▸ Prompt: All of the records should be given again exactly as they appear.

Saved data entries:
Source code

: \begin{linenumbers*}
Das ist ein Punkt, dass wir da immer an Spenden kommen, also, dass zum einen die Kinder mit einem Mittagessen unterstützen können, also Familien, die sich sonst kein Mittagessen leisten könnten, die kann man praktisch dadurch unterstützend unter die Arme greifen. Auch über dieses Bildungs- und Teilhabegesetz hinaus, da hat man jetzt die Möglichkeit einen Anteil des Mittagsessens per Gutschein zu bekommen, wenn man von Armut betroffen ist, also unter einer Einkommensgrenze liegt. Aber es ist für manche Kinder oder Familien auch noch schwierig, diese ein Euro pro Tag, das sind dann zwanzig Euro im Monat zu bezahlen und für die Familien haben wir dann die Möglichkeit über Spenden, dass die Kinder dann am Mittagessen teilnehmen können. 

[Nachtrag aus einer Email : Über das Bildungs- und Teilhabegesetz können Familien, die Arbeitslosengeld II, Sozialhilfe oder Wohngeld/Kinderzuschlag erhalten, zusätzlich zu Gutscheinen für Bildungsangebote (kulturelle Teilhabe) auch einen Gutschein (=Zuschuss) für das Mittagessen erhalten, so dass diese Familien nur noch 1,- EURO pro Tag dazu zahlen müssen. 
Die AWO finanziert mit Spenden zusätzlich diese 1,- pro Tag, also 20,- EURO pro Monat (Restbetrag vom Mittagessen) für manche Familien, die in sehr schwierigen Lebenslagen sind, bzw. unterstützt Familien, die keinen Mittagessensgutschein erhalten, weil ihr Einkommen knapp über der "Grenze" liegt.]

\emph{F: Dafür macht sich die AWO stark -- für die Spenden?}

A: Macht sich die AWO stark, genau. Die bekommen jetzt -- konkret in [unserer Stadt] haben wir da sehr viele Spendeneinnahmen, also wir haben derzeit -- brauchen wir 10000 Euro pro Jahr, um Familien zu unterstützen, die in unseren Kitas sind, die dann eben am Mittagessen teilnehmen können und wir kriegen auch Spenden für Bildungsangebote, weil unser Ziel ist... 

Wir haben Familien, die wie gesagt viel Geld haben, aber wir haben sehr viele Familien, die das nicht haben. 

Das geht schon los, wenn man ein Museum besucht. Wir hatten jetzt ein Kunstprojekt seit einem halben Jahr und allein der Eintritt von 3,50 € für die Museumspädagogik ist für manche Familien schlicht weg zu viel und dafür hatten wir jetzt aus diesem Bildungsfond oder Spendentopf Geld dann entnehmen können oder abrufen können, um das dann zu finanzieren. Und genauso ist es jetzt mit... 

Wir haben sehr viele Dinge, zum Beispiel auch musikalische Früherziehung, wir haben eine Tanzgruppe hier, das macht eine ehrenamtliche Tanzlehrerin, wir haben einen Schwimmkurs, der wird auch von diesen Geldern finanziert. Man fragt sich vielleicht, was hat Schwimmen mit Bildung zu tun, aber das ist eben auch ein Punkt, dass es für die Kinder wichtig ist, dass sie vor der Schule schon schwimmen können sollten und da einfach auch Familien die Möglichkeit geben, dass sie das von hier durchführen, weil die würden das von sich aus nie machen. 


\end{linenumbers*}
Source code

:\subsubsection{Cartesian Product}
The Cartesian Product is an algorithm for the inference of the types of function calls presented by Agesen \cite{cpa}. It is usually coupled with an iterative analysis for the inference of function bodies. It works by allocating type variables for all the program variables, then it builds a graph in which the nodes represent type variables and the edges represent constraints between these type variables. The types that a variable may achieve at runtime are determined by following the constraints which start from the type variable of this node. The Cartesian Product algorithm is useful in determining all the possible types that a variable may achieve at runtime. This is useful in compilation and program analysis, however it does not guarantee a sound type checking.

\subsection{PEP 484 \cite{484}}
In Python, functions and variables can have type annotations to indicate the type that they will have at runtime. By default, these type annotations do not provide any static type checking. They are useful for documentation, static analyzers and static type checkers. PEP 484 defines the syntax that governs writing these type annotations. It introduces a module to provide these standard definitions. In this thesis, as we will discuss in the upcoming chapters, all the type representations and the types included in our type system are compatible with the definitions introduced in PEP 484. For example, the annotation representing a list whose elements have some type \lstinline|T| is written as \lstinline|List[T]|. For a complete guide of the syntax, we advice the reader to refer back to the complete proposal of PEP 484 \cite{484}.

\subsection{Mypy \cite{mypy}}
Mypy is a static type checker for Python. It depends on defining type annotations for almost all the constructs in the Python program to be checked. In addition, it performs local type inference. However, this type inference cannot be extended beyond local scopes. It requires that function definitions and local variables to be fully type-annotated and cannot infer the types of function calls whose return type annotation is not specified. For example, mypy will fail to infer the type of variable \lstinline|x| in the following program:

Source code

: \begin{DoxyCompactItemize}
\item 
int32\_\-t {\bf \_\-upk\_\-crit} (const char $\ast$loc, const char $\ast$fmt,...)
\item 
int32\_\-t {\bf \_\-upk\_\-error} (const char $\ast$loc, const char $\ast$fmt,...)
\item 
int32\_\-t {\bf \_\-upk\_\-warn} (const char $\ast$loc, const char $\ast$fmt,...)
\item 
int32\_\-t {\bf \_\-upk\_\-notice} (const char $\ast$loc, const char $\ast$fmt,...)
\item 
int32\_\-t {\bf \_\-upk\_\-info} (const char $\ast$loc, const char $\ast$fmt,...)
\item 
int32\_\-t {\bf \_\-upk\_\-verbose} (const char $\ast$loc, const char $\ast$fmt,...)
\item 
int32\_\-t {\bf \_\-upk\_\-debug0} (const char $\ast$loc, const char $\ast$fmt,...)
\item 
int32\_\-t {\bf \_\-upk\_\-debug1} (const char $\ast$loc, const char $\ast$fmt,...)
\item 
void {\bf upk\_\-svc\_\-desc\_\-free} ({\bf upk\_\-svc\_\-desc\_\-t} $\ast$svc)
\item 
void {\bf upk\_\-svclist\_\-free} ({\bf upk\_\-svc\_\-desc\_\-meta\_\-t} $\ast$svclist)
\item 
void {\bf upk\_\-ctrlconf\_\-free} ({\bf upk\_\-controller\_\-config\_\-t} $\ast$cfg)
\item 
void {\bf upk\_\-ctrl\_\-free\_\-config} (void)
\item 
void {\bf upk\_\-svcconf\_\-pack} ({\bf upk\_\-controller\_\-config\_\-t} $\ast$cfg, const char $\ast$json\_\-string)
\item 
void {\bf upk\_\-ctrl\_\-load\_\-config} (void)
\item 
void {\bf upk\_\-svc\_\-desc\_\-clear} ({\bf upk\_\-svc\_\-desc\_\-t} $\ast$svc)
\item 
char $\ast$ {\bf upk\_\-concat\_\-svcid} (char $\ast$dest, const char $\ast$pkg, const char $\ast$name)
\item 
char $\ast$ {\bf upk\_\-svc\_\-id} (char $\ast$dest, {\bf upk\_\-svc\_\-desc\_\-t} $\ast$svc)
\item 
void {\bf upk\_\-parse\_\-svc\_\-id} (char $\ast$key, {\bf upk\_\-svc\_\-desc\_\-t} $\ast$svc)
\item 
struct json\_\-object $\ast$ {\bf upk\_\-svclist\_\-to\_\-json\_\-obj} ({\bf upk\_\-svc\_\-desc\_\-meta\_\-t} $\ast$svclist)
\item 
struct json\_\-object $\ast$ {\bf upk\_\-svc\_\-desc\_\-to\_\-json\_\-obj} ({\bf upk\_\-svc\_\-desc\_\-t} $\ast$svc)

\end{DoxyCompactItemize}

▸ Your response:
Source code

: \begin{linenumbers*}
Das ist ein Punkt, dass wir da immer an Spenden kommen, also, dass zum einen die Kinder mit einem Mittagessen unterstützen können, also Familien, die sich sonst kein Mittagessen leisten könnten, die kann man praktisch dadurch unterstützend unter die Arme greifen. Auch über dieses Bildungs- und Teilhabegesetz hinaus, da hat man jetzt die Möglichkeit einen Anteil des Mittagsessens per Gutschein zu bekommen, wenn man von Armut betroffen ist, also unter einer Einkommensgrenze liegt. Aber es ist für manche Kinder oder Familien auch noch schwierig, diese ein Euro pro Tag, das sind dann zwanzig Euro im Monat zu bezahlen und für die Familien haben wir dann die Möglichkeit über Spenden, dass die Kinder dann am Mittagessen teilnehmen können. 

[Nachtrag aus einer Email : Über das Bildungs- und Teilhabegesetz können Familien, die Arbeitslosengeld II, Sozialhilfe oder Wohngeld/Kinderzuschlag erhalten, zusätzlich zu Gutscheinen für Bildungsangebote (kulturelle Teilhabe) auch einen Gutschein (=Zuschuss) für das Mittagessen erhalten, so dass diese Familien nur noch 1,- EURO pro Tag dazu zahlen müssen. 
Die AWO finanziert mit Spenden zusätzlich diese 1,- pro Tag, also 20,- EURO pro Monat (Restbetrag vom Mittagessen) für manche Familien, die in sehr schwierigen Lebenslagen sind, bzw. unterstützt Familien, die keinen Mittagessensgutschein erhalten, weil ihr Einkommen knapp über der "Grenze" liegt.]

\emph{F: Dafür macht sich die AWO stark -- für die Spenden?}

A: Macht sich die AWO stark, genau. Die bekommen jetzt -- konkret in [unserer Stadt] haben wir da sehr viele Spendeneinnahmen, also wir haben derzeit -- brauchen wir 10000 Euro pro Jahr, um Familien zu unterstützen, die in unseren Kitas sind, die dann eben am Mittagessen teilnehmen können und wir kriegen auch Spenden für Bildungsangebote, weil unser Ziel ist... 

Wir haben Familien, die wie gesagt viel Geld haben, aber wir haben sehr viele Familien, die das nicht haben. 

Das geht schon los, wenn man ein Museum besucht. Wir hatten jetzt ein Kunstprojekt seit einem halben Jahr und allein der Eintritt von 3,50 € für die Museumspädagogik ist für manche Familien schlicht weg zu viel und dafür hatten wir jetzt aus diesem Bildungsfond oder Spendentopf Geld dann entnehmen können oder abrufen können, um das dann zu finanzieren. Und genauso ist es jetzt mit... 

Wir haben sehr viele Dinge, zum Beispiel auch musikalische Früherziehung, wir haben eine Tanzgruppe hier, das macht eine ehrenamtliche Tanzlehrerin, wir haben einen Schwimmkurs, der wird auch von diesen Geldern finanziert. Man fragt sich vielleicht, was hat Schwimmen mit Bildung zu tun, aber das ist eben auch ein Punkt, dass es für die Kinder wichtig ist, dass sie vor der Schule schon schwimmen können sollten und da einfach auch Familien die Möglichkeit geben, dass sie das von hier durchführen, weil die würden das von sich aus nie machen. 


\end{linenumbers*}
Source code

:\subsubsection{Cartesian Product}
The Cartesian Product is an algorithm for the inference of the types of function calls presented by Agesen \cite{cpa}. It is usually coupled with an iterative analysis for the inference of function bodies. It works by allocating type variables for all the program variables, then it builds a graph in which the nodes represent type variables and the edges represent constraints between these type variables. The types that a variable may achieve at runtime are determined by following the constraints which start from the type variable of this node. The Cartesian Product algorithm is useful in determining all the possible types that a variable may achieve at runtime. This is useful in compilation and program analysis, however it does not guarantee a sound type checking.

\subsection{PEP 484 \cite{484}}
In Python, functions and variables can have type annotations to indicate the type that they will have at runtime. By default, these type annotations do not provide any static type checking. They are useful for documentation, static analyzers and static type checkers. PEP 484 defines the syntax that governs writing these type annotations. It introduces a module to provide these standard definitions. In this thesis, as we will discuss in the upcoming chapters, all the type representations and the types included in our type system are compatible with the definitions introduced in PEP 484. For example, the annotation representing a list whose elements have some type \lstinline|T| is written as \lstinline|List[T]|. For a complete guide of the syntax, we advice the reader to refer back to the complete proposal of PEP 484 \cite{484}.

\subsection{Mypy \cite{mypy}}
Mypy is a static type checker for Python. It depends on defining type annotations for almost all the constructs in the Python program to be checked. In addition, it performs local type inference. However, this type inference cannot be extended beyond local scopes. It requires that function definitions and local variables to be fully type-annotated and cannot infer the types of function calls whose return type annotation is not specified. For example, mypy will fail to infer the type of variable \lstinline|x| in the following program:

Source code

: \begin{DoxyCompactItemize}
\item 
int32\_\-t {\bf \_\-upk\_\-crit} (const char $\ast$loc, const char $\ast$fmt,...)
\item 
int32\_\-t {\bf \_\-upk\_\-error} (const char $\ast$loc, const char $\ast$fmt,...)
\item 
int32\_\-t {\bf \_\-upk\_\-warn} (const char $\ast$loc, const char $\ast$fmt,...)
\item 
int32\_\-t {\bf \_\-upk\_\-notice} (const char $\ast$loc, const char $\ast$fmt,...)
\item 
int32\_\-t {\bf \_\-upk\_\-info} (const char $\ast$loc, const char $\ast$fmt,...)
\item 
int32\_\-t {\bf \_\-upk\_\-verbose} (const char $\ast$loc, const char $\ast$fmt,...)
\item 
int32\_\-t {\bf \_\-upk\_\-debug0} (const char $\ast$loc, const char $\ast$fmt,...)
\item 
int32\_\-t {\bf \_\-upk\_\-debug1} (const char $\ast$loc, const char $\ast$fmt,...)
\item 
void {\bf upk\_\-svc\_\-desc\_\-free} ({\bf upk\_\-svc\_\-desc\_\-t} $\ast$svc)
\item 
void {\bf upk\_\-svclist\_\-free} ({\bf upk\_\-svc\_\-desc\_\-meta\_\-t} $\ast$svclist)
\item 
void {\bf upk\_\-ctrlconf\_\-free} ({\bf upk\_\-controller\_\-config\_\-t} $\ast$cfg)
\item 
void {\bf upk\_\-ctrl\_\-free\_\-config} (void)
\item 
void {\bf upk\_\-svcconf\_\-pack} ({\bf upk\_\-controller\_\-config\_\-t} $\ast$cfg, const char $\ast$json\_\-string)
\item 
void {\bf upk\_\-ctrl\_\-load\_\-config} (void)
\item 
void {\bf upk\_\-svc\_\-desc\_\-clear} ({\bf upk\_\-svc\_\-desc\_\-t} $\ast$svc)
\item 
char $\ast$ {\bf upk\_\-concat\_\-svcid} (char $\ast$dest, const char $\ast$pkg, const char $\ast$name)
\item 
char $\ast$ {\bf upk\_\-svc\_\-id} (char $\ast$dest, {\bf upk\_\-svc\_\-desc\_\-t} $\ast$svc)
\item 
void {\bf upk\_\-parse\_\-svc\_\-id} (char $\ast$key, {\bf upk\_\-svc\_\-desc\_\-t} $\ast$svc)
\item 
struct json\_\-object $\ast$ {\bf upk\_\-svclist\_\-to\_\-json\_\-obj} ({\bf upk\_\-svc\_\-desc\_\-meta\_\-t} $\ast$svclist)
\item 
struct json\_\-object $\ast$ {\bf upk\_\-svc\_\-desc\_\-to\_\-json\_\-obj} ({\bf upk\_\-svc\_\-desc\_\-t} $\ast$svc)

\end{DoxyCompactItemize}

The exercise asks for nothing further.